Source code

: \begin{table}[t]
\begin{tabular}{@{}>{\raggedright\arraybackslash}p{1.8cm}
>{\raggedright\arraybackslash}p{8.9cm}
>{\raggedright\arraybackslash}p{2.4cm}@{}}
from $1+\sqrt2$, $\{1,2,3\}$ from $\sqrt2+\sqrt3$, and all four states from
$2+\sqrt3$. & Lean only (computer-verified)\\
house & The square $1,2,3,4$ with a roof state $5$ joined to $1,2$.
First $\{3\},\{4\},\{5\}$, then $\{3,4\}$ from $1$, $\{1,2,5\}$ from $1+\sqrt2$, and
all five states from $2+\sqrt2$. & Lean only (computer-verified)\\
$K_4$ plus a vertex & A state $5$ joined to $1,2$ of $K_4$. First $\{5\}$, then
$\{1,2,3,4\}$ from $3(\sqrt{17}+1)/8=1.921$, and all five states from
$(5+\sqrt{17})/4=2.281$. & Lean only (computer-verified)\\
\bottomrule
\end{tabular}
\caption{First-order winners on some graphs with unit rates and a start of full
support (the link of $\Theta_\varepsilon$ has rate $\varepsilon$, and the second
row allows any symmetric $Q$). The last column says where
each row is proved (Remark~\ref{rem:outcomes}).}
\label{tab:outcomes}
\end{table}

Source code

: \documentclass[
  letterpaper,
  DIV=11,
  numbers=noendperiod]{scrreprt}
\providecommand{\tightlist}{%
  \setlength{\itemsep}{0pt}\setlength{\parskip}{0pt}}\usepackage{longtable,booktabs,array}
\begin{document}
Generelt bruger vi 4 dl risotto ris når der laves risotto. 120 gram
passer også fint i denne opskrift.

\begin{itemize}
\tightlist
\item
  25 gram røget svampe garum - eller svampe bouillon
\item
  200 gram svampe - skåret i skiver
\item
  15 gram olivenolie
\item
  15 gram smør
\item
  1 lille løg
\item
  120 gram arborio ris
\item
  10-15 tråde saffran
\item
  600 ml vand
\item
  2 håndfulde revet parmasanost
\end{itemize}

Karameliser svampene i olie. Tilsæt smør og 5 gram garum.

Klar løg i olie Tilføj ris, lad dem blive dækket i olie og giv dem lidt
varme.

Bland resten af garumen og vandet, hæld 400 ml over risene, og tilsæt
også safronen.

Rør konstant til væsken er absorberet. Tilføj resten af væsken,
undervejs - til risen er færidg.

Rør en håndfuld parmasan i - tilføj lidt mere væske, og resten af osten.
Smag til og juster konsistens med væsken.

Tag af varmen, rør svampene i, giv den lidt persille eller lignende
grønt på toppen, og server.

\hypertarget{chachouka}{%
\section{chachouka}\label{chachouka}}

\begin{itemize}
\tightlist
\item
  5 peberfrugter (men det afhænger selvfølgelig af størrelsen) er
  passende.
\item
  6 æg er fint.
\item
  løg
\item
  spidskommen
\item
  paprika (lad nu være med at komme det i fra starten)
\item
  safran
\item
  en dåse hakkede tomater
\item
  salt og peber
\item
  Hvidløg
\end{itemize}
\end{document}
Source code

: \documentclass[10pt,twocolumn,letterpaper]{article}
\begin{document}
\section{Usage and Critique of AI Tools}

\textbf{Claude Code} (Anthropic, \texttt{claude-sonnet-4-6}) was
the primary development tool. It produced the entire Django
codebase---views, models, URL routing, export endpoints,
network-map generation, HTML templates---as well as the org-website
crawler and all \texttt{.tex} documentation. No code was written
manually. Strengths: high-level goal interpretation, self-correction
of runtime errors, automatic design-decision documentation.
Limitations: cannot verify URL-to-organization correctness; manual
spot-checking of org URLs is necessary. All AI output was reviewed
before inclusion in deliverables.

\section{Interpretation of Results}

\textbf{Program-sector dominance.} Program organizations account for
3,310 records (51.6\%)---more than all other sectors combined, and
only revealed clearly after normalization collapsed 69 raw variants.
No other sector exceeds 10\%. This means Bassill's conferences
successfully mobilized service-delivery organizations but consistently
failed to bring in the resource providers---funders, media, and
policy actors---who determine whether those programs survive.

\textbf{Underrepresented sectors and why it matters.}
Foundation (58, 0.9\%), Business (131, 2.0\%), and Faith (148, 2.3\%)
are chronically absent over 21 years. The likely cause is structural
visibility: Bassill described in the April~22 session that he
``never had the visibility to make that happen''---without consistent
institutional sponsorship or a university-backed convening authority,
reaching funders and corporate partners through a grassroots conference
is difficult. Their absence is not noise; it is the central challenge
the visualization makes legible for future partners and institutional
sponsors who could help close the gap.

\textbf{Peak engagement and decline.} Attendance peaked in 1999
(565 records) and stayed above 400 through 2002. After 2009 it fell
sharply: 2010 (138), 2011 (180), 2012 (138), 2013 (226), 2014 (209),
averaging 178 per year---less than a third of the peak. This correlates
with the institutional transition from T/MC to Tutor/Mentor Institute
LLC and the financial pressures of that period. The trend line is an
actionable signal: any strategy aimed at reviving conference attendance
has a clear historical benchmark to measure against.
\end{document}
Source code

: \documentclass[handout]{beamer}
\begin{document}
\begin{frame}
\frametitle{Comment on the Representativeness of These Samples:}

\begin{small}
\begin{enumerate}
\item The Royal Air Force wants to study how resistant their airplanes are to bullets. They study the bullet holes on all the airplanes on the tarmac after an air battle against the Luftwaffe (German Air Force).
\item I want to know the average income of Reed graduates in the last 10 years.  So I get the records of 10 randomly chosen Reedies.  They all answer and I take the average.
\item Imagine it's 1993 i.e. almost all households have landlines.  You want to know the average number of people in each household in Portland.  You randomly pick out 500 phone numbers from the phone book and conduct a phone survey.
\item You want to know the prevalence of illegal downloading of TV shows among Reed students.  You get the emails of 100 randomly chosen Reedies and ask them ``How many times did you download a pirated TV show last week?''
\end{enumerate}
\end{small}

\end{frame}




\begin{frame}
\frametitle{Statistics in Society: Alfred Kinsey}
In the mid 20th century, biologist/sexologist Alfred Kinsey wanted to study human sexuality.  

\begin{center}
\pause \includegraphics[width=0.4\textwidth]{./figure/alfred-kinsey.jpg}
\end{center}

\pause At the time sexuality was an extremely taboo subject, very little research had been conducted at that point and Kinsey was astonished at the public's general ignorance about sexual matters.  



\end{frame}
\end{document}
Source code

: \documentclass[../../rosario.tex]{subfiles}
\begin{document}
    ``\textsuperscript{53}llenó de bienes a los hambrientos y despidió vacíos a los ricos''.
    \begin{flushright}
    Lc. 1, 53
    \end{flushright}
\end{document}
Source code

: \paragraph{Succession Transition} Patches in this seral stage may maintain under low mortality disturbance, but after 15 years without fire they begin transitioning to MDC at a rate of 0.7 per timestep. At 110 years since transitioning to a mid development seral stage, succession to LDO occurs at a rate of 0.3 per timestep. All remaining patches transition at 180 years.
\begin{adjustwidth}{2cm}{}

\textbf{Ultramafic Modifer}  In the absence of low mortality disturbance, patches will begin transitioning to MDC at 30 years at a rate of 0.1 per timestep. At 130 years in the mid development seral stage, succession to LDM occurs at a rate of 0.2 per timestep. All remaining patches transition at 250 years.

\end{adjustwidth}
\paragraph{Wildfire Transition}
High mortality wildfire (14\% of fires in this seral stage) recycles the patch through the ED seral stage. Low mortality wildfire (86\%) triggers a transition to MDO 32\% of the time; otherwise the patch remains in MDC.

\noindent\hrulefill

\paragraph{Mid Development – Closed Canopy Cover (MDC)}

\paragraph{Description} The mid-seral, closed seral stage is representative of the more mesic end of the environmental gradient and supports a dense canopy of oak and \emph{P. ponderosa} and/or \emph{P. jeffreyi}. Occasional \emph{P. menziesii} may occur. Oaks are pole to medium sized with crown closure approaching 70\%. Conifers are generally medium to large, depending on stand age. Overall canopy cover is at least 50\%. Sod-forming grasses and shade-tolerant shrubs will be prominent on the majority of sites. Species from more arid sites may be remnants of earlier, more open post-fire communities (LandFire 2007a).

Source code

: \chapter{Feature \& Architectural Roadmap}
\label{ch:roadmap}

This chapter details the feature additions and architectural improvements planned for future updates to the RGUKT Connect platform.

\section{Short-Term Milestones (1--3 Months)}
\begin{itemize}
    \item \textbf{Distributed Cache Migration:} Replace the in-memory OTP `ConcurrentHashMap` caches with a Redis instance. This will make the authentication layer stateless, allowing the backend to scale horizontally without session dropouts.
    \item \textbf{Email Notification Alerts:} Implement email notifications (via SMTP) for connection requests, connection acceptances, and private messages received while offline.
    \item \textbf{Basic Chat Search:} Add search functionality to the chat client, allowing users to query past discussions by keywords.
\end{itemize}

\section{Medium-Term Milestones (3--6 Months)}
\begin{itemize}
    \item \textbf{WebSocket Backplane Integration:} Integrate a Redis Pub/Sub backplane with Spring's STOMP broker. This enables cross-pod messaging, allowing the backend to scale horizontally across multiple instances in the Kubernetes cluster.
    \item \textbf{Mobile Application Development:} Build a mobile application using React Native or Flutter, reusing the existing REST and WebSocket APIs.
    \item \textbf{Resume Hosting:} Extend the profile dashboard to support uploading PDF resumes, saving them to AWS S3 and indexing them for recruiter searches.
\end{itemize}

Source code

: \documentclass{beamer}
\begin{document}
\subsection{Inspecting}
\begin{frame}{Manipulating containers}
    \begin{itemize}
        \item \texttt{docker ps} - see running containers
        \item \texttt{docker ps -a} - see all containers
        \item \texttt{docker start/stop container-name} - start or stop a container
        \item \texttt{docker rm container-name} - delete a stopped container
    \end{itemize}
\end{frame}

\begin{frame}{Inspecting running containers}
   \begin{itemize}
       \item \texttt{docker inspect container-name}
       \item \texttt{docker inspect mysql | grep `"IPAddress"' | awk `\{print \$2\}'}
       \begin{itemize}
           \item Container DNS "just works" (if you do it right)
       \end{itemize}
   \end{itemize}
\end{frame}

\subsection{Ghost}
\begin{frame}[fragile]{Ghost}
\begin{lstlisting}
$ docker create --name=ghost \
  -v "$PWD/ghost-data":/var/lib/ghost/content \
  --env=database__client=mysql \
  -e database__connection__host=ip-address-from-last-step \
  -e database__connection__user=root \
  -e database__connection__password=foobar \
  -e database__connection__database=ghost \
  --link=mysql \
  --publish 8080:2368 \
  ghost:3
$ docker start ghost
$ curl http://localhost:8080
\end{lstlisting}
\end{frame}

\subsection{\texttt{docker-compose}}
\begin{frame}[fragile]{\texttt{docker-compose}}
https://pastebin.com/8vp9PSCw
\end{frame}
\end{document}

● ● ●

WHAT THE TASK ASKS: Throughout the records above, find the lines in which the word "subsection" appears and return them.

REPLY TO THE TASK:
\subsection{Inspecting}
\subsection{Ghost}
\subsection{\texttt{docker-compose}}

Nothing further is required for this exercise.